___ Data to use

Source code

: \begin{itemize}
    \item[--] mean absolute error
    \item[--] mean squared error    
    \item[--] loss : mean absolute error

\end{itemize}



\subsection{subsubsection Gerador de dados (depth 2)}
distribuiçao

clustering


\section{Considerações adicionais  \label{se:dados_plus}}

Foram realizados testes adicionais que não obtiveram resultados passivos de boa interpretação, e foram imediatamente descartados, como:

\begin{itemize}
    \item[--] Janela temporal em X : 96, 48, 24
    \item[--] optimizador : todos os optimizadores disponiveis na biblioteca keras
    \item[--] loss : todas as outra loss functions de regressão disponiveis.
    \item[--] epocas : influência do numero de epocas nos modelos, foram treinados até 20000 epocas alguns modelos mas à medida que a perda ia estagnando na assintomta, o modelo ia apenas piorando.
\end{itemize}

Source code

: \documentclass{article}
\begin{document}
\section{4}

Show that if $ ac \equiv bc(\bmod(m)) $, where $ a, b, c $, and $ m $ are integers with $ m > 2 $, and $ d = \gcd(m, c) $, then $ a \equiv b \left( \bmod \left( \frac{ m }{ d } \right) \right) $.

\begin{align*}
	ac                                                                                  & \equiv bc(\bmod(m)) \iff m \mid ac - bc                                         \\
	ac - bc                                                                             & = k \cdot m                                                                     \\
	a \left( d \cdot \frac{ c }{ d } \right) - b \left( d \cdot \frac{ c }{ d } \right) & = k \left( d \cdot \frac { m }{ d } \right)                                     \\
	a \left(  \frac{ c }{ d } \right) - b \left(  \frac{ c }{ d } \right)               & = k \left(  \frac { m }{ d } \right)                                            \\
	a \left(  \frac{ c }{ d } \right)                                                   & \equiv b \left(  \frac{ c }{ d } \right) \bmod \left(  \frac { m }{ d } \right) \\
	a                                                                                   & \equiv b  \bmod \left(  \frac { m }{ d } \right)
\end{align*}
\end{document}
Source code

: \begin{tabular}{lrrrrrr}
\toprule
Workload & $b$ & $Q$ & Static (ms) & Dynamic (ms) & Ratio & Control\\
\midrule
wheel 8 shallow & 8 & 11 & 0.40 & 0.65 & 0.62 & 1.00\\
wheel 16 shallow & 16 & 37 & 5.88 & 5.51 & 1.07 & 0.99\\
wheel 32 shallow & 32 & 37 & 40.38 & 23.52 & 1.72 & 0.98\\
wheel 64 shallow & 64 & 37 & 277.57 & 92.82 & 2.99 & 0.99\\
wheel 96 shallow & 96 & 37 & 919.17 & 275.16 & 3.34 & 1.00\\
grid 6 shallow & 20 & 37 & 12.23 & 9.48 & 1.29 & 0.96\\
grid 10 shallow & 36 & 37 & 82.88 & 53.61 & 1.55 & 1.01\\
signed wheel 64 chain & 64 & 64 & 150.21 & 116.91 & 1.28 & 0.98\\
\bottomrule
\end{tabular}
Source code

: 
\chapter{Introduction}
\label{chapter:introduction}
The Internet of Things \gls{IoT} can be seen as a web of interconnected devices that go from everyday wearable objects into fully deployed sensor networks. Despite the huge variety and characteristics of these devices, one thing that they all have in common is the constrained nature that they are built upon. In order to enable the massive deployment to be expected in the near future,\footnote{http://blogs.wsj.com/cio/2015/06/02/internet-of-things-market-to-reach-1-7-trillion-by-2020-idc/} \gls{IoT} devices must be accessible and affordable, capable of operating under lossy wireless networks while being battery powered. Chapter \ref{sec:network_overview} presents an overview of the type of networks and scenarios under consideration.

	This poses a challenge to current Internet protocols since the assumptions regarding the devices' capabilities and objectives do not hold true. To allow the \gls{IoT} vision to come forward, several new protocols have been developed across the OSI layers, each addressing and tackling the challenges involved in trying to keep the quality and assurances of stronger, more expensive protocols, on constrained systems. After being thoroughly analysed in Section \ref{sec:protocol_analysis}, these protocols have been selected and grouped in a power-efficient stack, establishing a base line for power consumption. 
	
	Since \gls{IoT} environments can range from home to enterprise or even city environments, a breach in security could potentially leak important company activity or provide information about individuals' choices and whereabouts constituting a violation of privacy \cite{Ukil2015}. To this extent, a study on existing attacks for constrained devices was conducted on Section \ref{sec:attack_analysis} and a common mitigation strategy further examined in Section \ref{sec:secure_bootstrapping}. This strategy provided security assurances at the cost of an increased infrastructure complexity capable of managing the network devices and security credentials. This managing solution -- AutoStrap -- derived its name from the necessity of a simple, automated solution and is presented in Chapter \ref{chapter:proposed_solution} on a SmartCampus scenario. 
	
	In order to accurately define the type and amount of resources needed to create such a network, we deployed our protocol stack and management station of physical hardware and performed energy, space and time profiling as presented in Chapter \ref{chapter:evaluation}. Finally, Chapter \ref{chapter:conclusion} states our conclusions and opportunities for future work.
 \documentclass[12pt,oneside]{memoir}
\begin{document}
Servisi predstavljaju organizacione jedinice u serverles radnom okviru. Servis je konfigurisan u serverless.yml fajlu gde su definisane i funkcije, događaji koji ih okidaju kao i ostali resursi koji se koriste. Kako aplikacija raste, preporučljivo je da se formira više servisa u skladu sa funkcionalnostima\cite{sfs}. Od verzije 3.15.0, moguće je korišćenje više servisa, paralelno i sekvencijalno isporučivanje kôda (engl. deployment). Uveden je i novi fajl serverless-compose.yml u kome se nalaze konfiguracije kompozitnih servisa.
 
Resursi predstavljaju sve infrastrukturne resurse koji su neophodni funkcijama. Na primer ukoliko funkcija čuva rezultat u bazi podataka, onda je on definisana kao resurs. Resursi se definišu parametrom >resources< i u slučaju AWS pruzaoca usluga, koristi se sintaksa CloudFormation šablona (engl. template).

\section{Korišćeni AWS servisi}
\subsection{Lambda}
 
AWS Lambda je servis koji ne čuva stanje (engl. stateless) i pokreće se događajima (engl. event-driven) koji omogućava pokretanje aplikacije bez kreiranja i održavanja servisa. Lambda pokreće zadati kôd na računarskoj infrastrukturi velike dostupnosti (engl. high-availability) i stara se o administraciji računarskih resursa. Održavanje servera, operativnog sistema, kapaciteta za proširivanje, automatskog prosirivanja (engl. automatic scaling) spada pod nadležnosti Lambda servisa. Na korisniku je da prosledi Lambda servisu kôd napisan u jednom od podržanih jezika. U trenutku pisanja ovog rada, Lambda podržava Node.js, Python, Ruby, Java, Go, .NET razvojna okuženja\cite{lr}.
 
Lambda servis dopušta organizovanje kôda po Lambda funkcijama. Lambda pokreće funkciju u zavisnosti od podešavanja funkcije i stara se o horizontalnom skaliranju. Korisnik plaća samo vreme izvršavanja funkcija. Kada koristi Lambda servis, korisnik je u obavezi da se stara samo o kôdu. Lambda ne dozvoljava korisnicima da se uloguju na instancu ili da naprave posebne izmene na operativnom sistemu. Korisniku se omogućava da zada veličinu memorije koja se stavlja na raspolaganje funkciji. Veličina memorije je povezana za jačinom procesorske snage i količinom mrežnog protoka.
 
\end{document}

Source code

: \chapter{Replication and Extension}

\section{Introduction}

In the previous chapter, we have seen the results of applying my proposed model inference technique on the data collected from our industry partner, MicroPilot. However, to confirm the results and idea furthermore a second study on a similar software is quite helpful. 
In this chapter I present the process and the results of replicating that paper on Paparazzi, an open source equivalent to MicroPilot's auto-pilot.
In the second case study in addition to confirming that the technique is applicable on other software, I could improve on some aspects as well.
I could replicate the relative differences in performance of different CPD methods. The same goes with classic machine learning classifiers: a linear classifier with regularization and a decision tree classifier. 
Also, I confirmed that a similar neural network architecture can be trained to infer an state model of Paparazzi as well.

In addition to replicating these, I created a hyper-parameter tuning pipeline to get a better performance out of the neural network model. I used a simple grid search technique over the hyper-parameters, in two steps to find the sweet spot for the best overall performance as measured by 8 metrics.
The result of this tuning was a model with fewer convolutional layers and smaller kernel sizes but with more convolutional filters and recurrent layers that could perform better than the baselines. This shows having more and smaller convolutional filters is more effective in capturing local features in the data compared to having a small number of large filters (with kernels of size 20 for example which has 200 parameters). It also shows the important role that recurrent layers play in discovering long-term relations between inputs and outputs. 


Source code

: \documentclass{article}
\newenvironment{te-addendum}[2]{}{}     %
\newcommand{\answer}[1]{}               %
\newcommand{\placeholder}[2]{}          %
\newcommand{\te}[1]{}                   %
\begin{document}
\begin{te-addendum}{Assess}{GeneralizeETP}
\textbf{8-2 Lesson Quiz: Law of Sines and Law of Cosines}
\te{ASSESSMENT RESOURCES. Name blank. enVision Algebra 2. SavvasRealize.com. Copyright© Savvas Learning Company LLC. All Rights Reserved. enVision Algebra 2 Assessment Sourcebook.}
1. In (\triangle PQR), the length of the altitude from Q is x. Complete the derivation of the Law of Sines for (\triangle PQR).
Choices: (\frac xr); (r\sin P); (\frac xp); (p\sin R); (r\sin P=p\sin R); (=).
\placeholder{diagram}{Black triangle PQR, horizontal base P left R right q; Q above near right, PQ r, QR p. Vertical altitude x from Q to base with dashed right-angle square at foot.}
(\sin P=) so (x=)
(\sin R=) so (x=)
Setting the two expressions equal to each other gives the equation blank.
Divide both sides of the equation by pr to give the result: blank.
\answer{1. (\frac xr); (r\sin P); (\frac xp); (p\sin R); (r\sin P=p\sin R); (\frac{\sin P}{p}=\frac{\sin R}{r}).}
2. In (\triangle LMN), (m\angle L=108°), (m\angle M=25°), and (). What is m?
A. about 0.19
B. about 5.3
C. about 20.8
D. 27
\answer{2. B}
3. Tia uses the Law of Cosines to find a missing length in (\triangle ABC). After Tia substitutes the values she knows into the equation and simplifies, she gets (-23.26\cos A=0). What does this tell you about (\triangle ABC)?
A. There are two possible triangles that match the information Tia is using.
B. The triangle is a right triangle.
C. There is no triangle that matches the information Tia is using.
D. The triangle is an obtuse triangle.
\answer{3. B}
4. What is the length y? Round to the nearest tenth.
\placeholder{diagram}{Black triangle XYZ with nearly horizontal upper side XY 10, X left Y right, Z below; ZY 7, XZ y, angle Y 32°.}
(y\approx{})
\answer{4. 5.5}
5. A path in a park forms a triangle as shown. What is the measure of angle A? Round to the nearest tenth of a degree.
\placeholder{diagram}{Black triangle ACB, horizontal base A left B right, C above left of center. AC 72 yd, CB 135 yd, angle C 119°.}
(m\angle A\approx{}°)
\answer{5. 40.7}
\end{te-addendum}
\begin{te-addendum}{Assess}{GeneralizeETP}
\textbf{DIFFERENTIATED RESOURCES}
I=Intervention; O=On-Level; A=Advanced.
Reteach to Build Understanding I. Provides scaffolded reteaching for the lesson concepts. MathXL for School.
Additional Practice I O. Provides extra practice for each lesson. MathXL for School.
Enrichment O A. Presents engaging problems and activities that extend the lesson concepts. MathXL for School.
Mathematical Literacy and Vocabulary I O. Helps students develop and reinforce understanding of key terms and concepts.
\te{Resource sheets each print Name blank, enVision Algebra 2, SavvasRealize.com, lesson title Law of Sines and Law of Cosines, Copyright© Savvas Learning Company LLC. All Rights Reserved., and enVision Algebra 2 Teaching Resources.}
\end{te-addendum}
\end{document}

______

- **Your objective**:
Only the lines from the opening of the material through the line with "de regressão disponiveis." should be echoed, exactly as written.

- **Reply**:
Source code

: \begin{itemize}
    \item[--] mean absolute error
    \item[--] mean squared error    
    \item[--] loss : mean absolute error

\end{itemize}



\subsection{subsubsection Gerador de dados (depth 2)}
distribuiçao

clustering


\section{Considerações adicionais  \label{se:dados_plus}}

Foram realizados testes adicionais que não obtiveram resultados passivos de boa interpretação, e foram imediatamente descartados, como:

\begin{itemize}
    \item[--] Janela temporal em X : 96, 48, 24
    \item[--] optimizador : todos os optimizadores disponiveis na biblioteca keras
    \item[--] loss : todas as outra loss functions de regressão disponiveis.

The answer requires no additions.